**WHAT YOU HAVE TO DO**
Present each line of the entries below that holds the word "Exports".

**RECORDS**

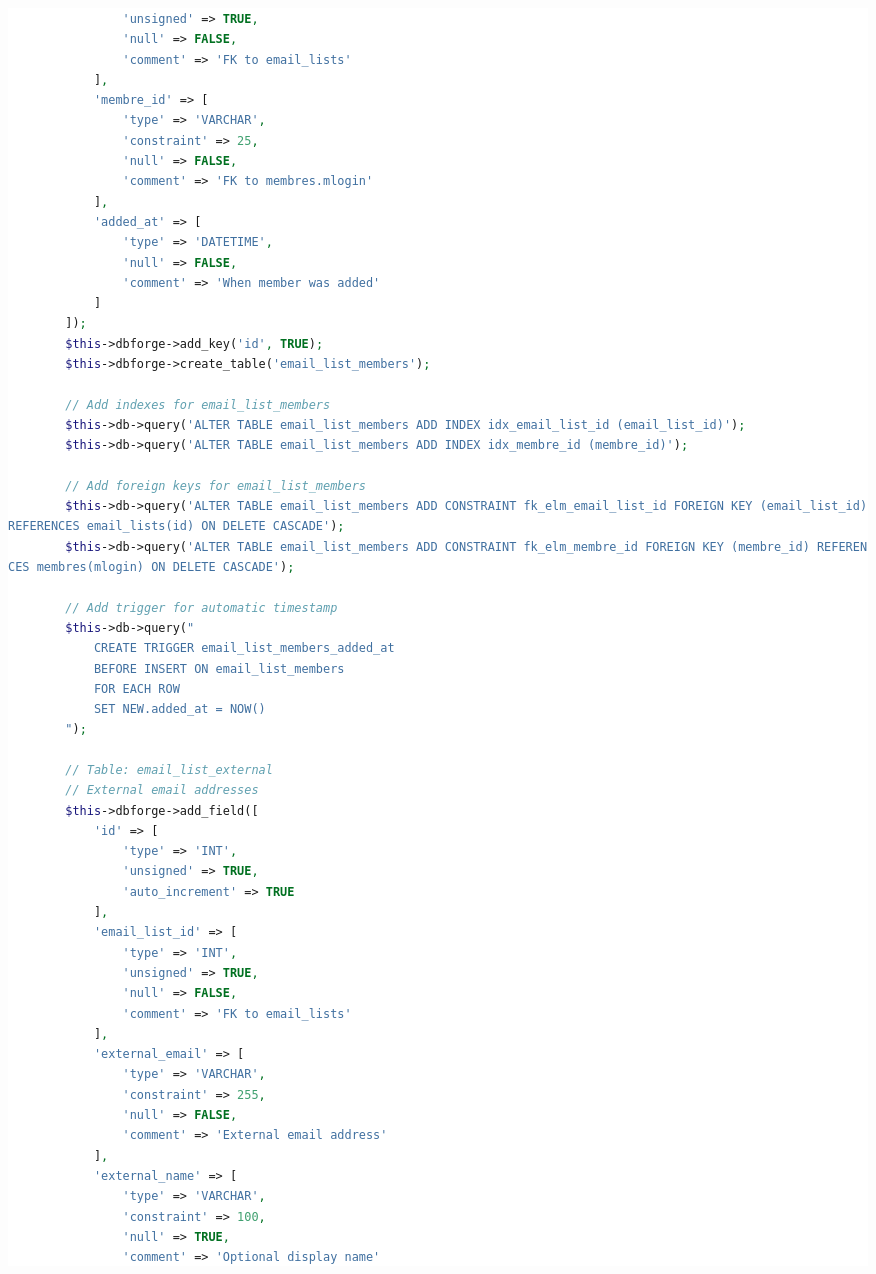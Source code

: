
 ```php
                'unsigned' => TRUE,
                'null' => FALSE,
                'comment' => 'FK to email_lists'
            ],
            'membre_id' => [
                'type' => 'VARCHAR',
                'constraint' => 25,
                'null' => FALSE,
                'comment' => 'FK to membres.mlogin'
            ],
            'added_at' => [
                'type' => 'DATETIME',
                'null' => FALSE,
                'comment' => 'When member was added'
            ]
        ]);
        $this->dbforge->add_key('id', TRUE);
        $this->dbforge->create_table('email_list_members');

        // Add indexes for email_list_members
        $this->db->query('ALTER TABLE email_list_members ADD INDEX idx_email_list_id (email_list_id)');
        $this->db->query('ALTER TABLE email_list_members ADD INDEX idx_membre_id (membre_id)');

        // Add foreign keys for email_list_members
        $this->db->query('ALTER TABLE email_list_members ADD CONSTRAINT fk_elm_email_list_id FOREIGN KEY (email_list_id) REFERENCES email_lists(id) ON DELETE CASCADE');
        $this->db->query('ALTER TABLE email_list_members ADD CONSTRAINT fk_elm_membre_id FOREIGN KEY (membre_id) REFERENCES membres(mlogin) ON DELETE CASCADE');

        // Add trigger for automatic timestamp
        $this->db->query("
            CREATE TRIGGER email_list_members_added_at
            BEFORE INSERT ON email_list_members
            FOR EACH ROW
            SET NEW.added_at = NOW()
        ");

        // Table: email_list_external
        // External email addresses
        $this->dbforge->add_field([
            'id' => [
                'type' => 'INT',
                'unsigned' => TRUE,
                'auto_increment' => TRUE
            ],
            'email_list_id' => [
                'type' => 'INT',
                'unsigned' => TRUE,
                'null' => FALSE,
                'comment' => 'FK to email_lists'
            ],
            'external_email' => [
                'type' => 'VARCHAR',
                'constraint' => 255,
                'null' => FALSE,
                'comment' => 'External email address'
            ],
            'external_name' => [
                'type' => 'VARCHAR',
                'constraint' => 100,
                'null' => TRUE,
                'comment' => 'Optional display name'
```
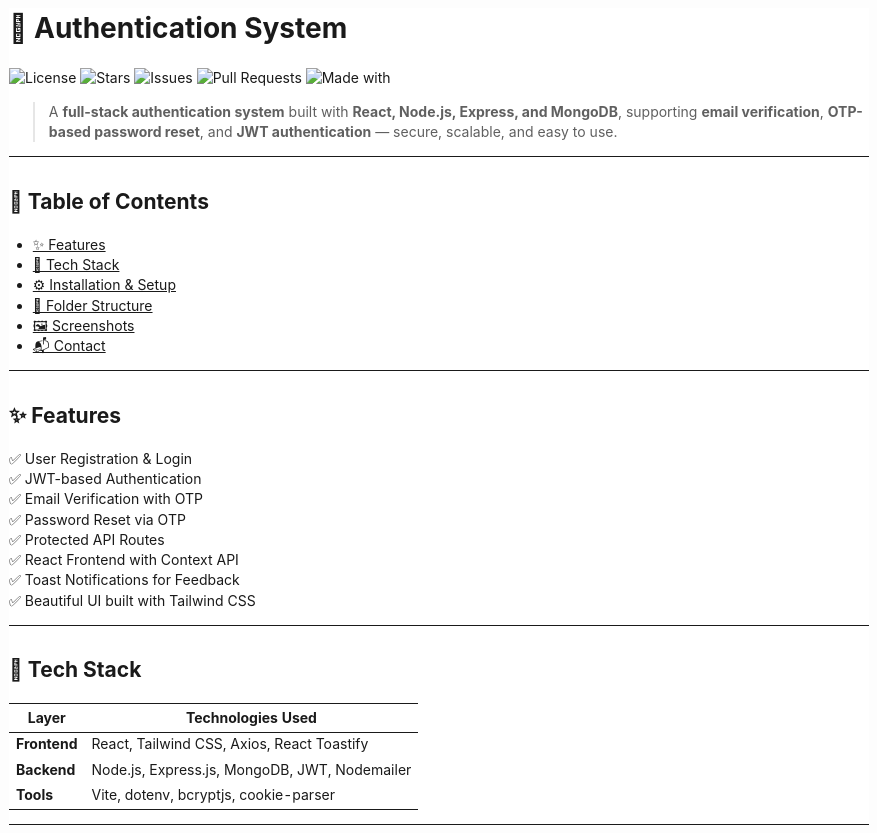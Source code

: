 # 🔐 Authentication System  
![License](https://img.shields.io/github/license/21Jyoti21/Authentication-System?color=blue)
![Stars](https://img.shields.io/github/stars/21Jyoti21/Authentication-System?style=social)
![Issues](https://img.shields.io/github/issues/21Jyoti21/Authentication-System)
![Pull Requests](https://img.shields.io/github/issues-pr/21Jyoti21/Authentication-System)
![Made with](https://img.shields.io/badge/Made%20with-React%20%26%20Node.js-blue)

> A **full-stack authentication system** built with **React, Node.js, Express, and MongoDB**, supporting **email verification**, **OTP-based password reset**, and **JWT authentication** — secure, scalable, and easy to use.

---

## 🧠 Table of Contents
- [✨ Features](#-features)
- [🧩 Tech Stack](#-tech-stack)
- [⚙️ Installation & Setup](#️-installation--setup)
- [📁 Folder Structure](#-folder-structure)
- [🖼️ Screenshots](#️-screenshots)
- [📬 Contact](#-contact)

---

## ✨ Features

✅ User Registration & Login  
✅ JWT-based Authentication  
✅ Email Verification with OTP  
✅ Password Reset via OTP  
✅ Protected API Routes  
✅ React Frontend with Context API  
✅ Toast Notifications for Feedback  
✅ Beautiful UI built with Tailwind CSS  

---

## 🧩 Tech Stack

| Layer | Technologies Used |
|-------|--------------------|
| **Frontend** | React, Tailwind CSS, Axios, React Toastify |
| **Backend** | Node.js, Express.js, MongoDB, JWT, Nodemailer |
| **Tools** | Vite, dotenv, bcryptjs, cookie-parser |

---
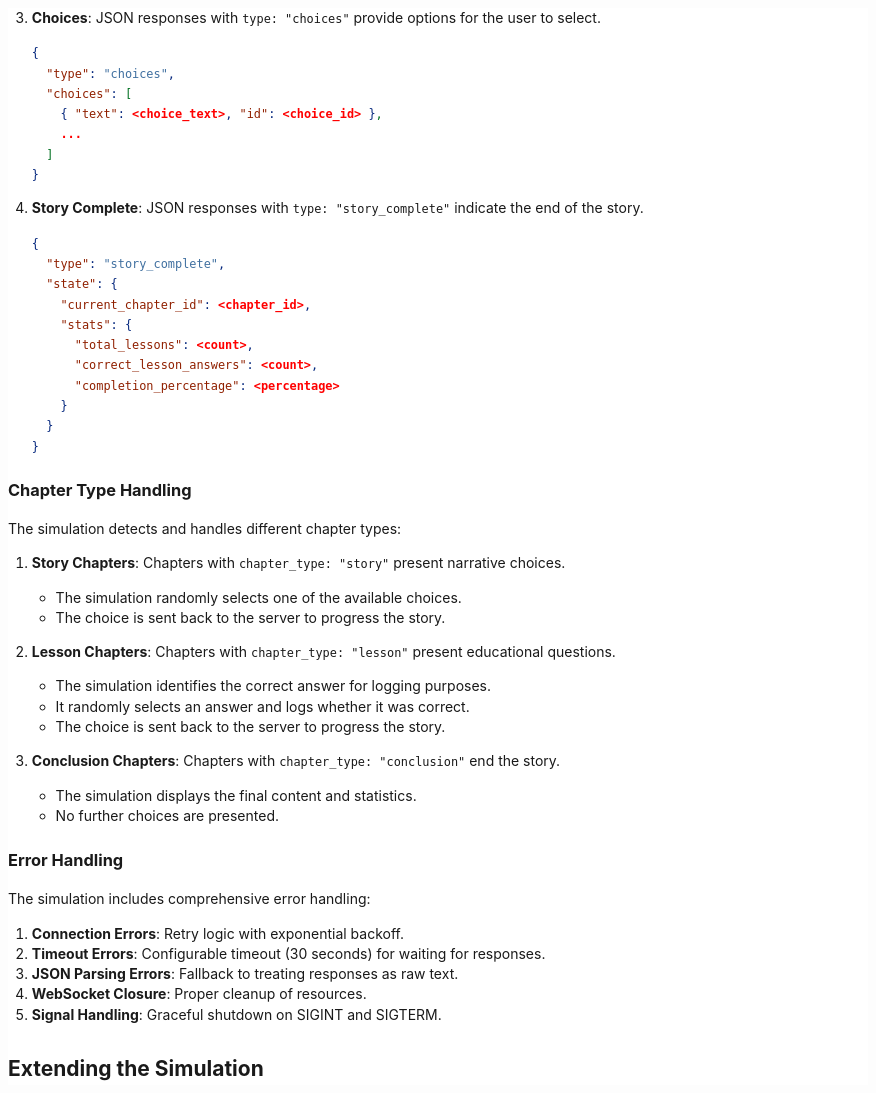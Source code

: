 3. **Choices**: JSON responses with `type: "choices"` provide options for the user to select.
   ```json
   {
     "type": "choices",
     "choices": [
       { "text": <choice_text>, "id": <choice_id> },
       ...
     ]
   }
   ```

4. **Story Complete**: JSON responses with `type: "story_complete"` indicate the end of the story.
   ```json
   {
     "type": "story_complete",
     "state": {
       "current_chapter_id": <chapter_id>,
       "stats": {
         "total_lessons": <count>,
         "correct_lesson_answers": <count>,
         "completion_percentage": <percentage>
       }
     }
   }
   ```

### Chapter Type Handling

The simulation detects and handles different chapter types:

1. **Story Chapters**: Chapters with `chapter_type: "story"` present narrative choices.
   - The simulation randomly selects one of the available choices.
   - The choice is sent back to the server to progress the story.

2. **Lesson Chapters**: Chapters with `chapter_type: "lesson"` present educational questions.
   - The simulation identifies the correct answer for logging purposes.
   - It randomly selects an answer and logs whether it was correct.
   - The choice is sent back to the server to progress the story.

3. **Conclusion Chapters**: Chapters with `chapter_type: "conclusion"` end the story.
   - The simulation displays the final content and statistics.
   - No further choices are presented.

### Error Handling

The simulation includes comprehensive error handling:

1. **Connection Errors**: Retry logic with exponential backoff.
2. **Timeout Errors**: Configurable timeout (30 seconds) for waiting for responses.
3. **JSON Parsing Errors**: Fallback to treating responses as raw text.
4. **WebSocket Closure**: Proper cleanup of resources.
5. **Signal Handling**: Graceful shutdown on SIGINT and SIGTERM.

## Extending the Simulation
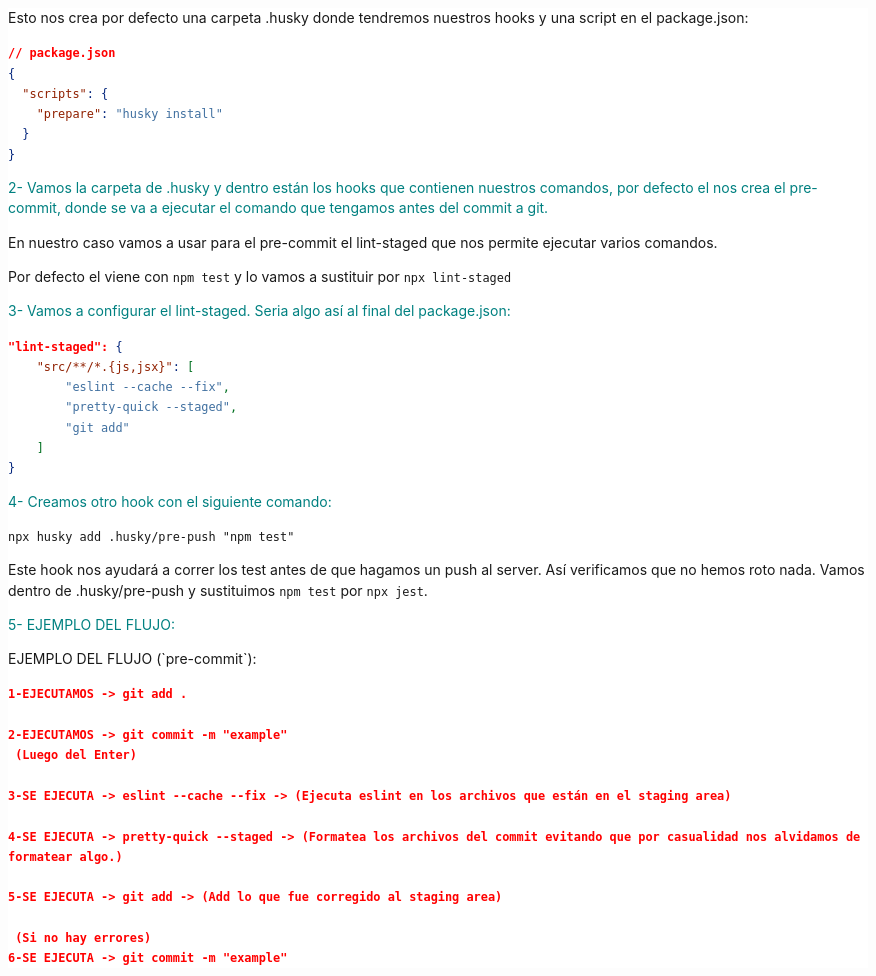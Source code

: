 Esto nos crea por defecto una carpeta .husky donde tendremos nuestros hooks y una script en el package.json:

```json
// package.json
{
  "scripts": {
    "prepare": "husky install"
  }
}
```

<p style="color:teal;">2- Vamos la carpeta de .husky y dentro están los hooks que contienen nuestros comandos, por defecto el nos crea el pre-commit, donde se va a ejecutar el comando que tengamos antes del commit a git.</p>

En nuestro caso vamos a usar para el pre-commit el lint-staged que nos permite ejecutar varios comandos.

Por defecto el viene con `npm test` y lo vamos a sustituir por `npx lint-staged`

<p style="color:teal;">3- Vamos a configurar el lint-staged. Seria algo así al final del package.json:</p>

```json
"lint-staged": {
    "src/**/*.{js,jsx}": [
        "eslint --cache --fix",
        "pretty-quick --staged",
        "git add"
    ]
}
```

<p style="color:teal;">4- Creamos otro hook con el siguiente comando:</p>

```
npx husky add .husky/pre-push "npm test"
```

Este hook nos ayudará a correr los test antes de que hagamos un push al server. Así verificamos que no hemos roto nada. Vamos dentro de .husky/pre-push y sustituimos `npm test` por `npx jest`.

<p style="color:teal;">5- EJEMPLO DEL FLUJO:</p>
EJEMPLO DEL FLUJO (`pre-commit`):

```json
1-EJECUTAMOS -> git add .

2-EJECUTAMOS -> git commit -m "example"
 (Luego del Enter)

3-SE EJECUTA -> eslint --cache --fix -> (Ejecuta eslint en los archivos que están en el staging area)

4-SE EJECUTA -> pretty-quick --staged -> (Formatea los archivos del commit evitando que por casualidad nos alvidamos de formatear algo.)

5-SE EJECUTA -> git add -> (Add lo que fue corregido al staging area)

 (Si no hay errores)
6-SE EJECUTA -> git commit -m "example"
```
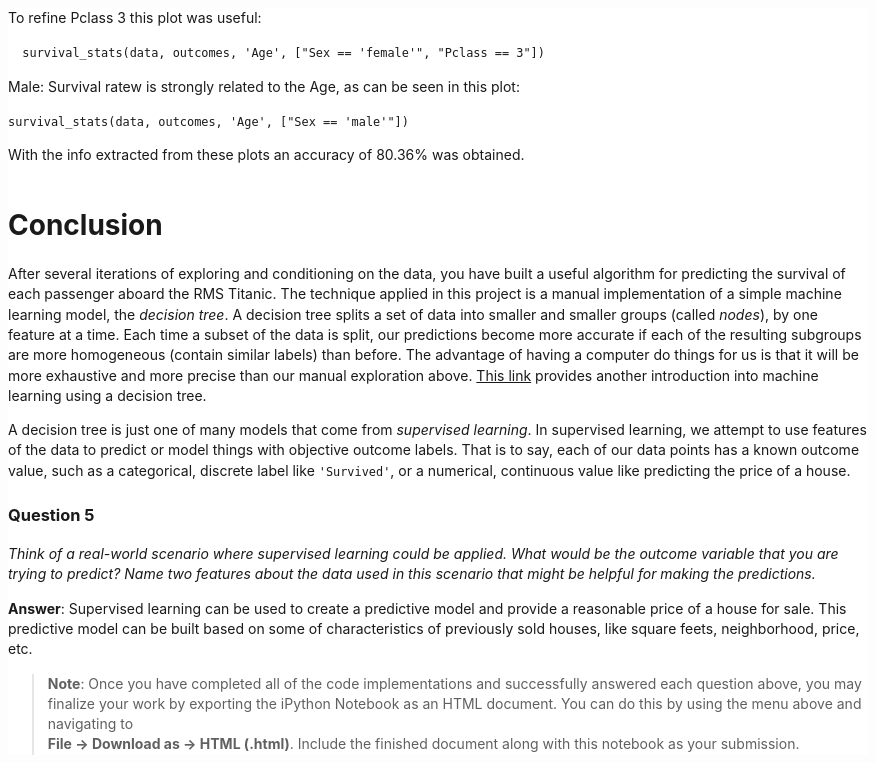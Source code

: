   To refine Pclass 3 this plot was useful:
  
      survival_stats(data, outcomes, 'Age', ["Sex == 'female'", "Pclass == 3"])
    
Male: Survival ratew is strongly related to the Age, as can be seen in this plot:
   
    survival_stats(data, outcomes, 'Age', ["Sex == 'male'"])
    
With the info extracted from these plots an accuracy of 80.36% was obtained.

# Conclusion

After several iterations of exploring and conditioning on the data, you have built a useful algorithm for predicting the survival of each passenger aboard the RMS Titanic. The technique applied in this project is a manual implementation of a simple machine learning model, the *decision tree*. A decision tree splits a set of data into smaller and smaller groups (called *nodes*), by one feature at a time. Each time a subset of the data is split, our predictions become more accurate if each of the resulting subgroups are more homogeneous (contain similar labels) than before. The advantage of having a computer do things for us is that it will be more exhaustive and more precise than our manual exploration above. [This link](http://www.r2d3.us/visual-intro-to-machine-learning-part-1/) provides another introduction into machine learning using a decision tree.

A decision tree is just one of many models that come from *supervised learning*. In supervised learning, we attempt to use features of the data to predict or model things with objective outcome labels. That is to say, each of our data points has a known outcome value, such as a categorical, discrete label like `'Survived'`, or a numerical, continuous value like predicting the price of a house.

### Question 5
*Think of a real-world scenario where supervised learning could be applied. What would be the outcome variable that you are trying to predict? Name two features about the data used in this scenario that might be helpful for making the predictions.*  

**Answer**: Supervised learning can be used to create a predictive model and provide a reasonable price of a house for sale. This predictive model can be built based on some of characteristics of previously sold houses, like square feets, neighborhood, price, etc.

> **Note**: Once you have completed all of the code implementations and successfully answered each question above, you may finalize your work by exporting the iPython Notebook as an HTML document. You can do this by using the menu above and navigating to  
**File -> Download as -> HTML (.html)**. Include the finished document along with this notebook as your submission.
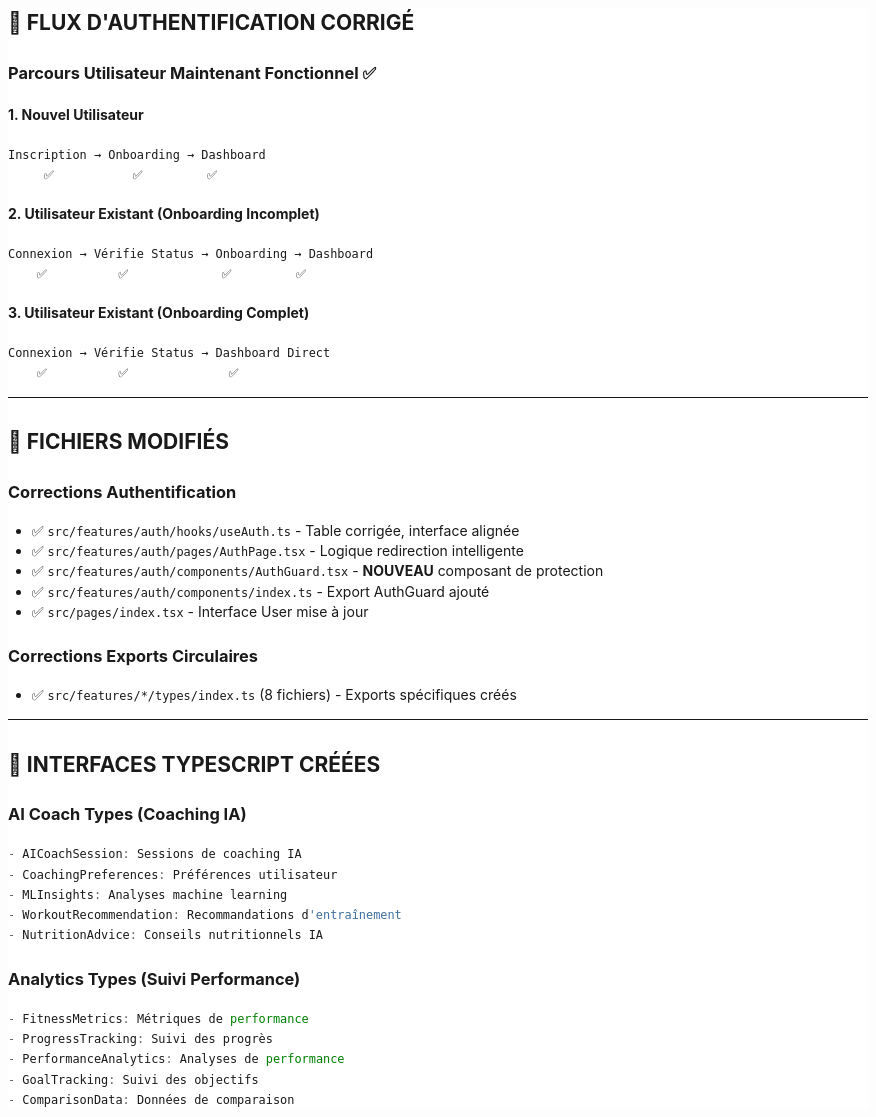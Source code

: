 
## 🎯 FLUX D'AUTHENTIFICATION CORRIGÉ

### **Parcours Utilisateur Maintenant Fonctionnel** ✅

#### 1. **Nouvel Utilisateur** 
```
Inscription → Onboarding → Dashboard
     ✅           ✅         ✅
```

#### 2. **Utilisateur Existant (Onboarding Incomplet)**
```  
Connexion → Vérifie Status → Onboarding → Dashboard
    ✅          ✅             ✅         ✅
```

#### 3. **Utilisateur Existant (Onboarding Complet)**
```
Connexion → Vérifie Status → Dashboard Direct
    ✅          ✅              ✅
```

---

## 📁 FICHIERS MODIFIÉS

### Corrections Authentification
- ✅ `src/features/auth/hooks/useAuth.ts` - Table corrigée, interface alignée
- ✅ `src/features/auth/pages/AuthPage.tsx` - Logique redirection intelligente  
- ✅ `src/features/auth/components/AuthGuard.tsx` - **NOUVEAU** composant de protection
- ✅ `src/features/auth/components/index.ts` - Export AuthGuard ajouté
- ✅ `src/pages/index.tsx` - Interface User mise à jour

### Corrections Exports Circulaires
- ✅ `src/features/*/types/index.ts` (8 fichiers) - Exports spécifiques créés

---

## 🚀 INTERFACES TYPESCRIPT CRÉÉES

### **AI Coach Types** (Coaching IA)
```typescript
- AICoachSession: Sessions de coaching IA
- CoachingPreferences: Préférences utilisateur
- MLInsights: Analyses machine learning
- WorkoutRecommendation: Recommandations d'entraînement
- NutritionAdvice: Conseils nutritionnels IA
```

### **Analytics Types** (Suivi Performance) 
```typescript
- FitnessMetrics: Métriques de performance
- ProgressTracking: Suivi des progrès
- PerformanceAnalytics: Analyses de performance
- GoalTracking: Suivi des objectifs
- ComparisonData: Données de comparaison
```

**TASK OUTPUT**
### Corrections Exports Circulaires
- ✅ `src/features/*/types/index.ts` (8 fichiers) - Exports spécifiques créés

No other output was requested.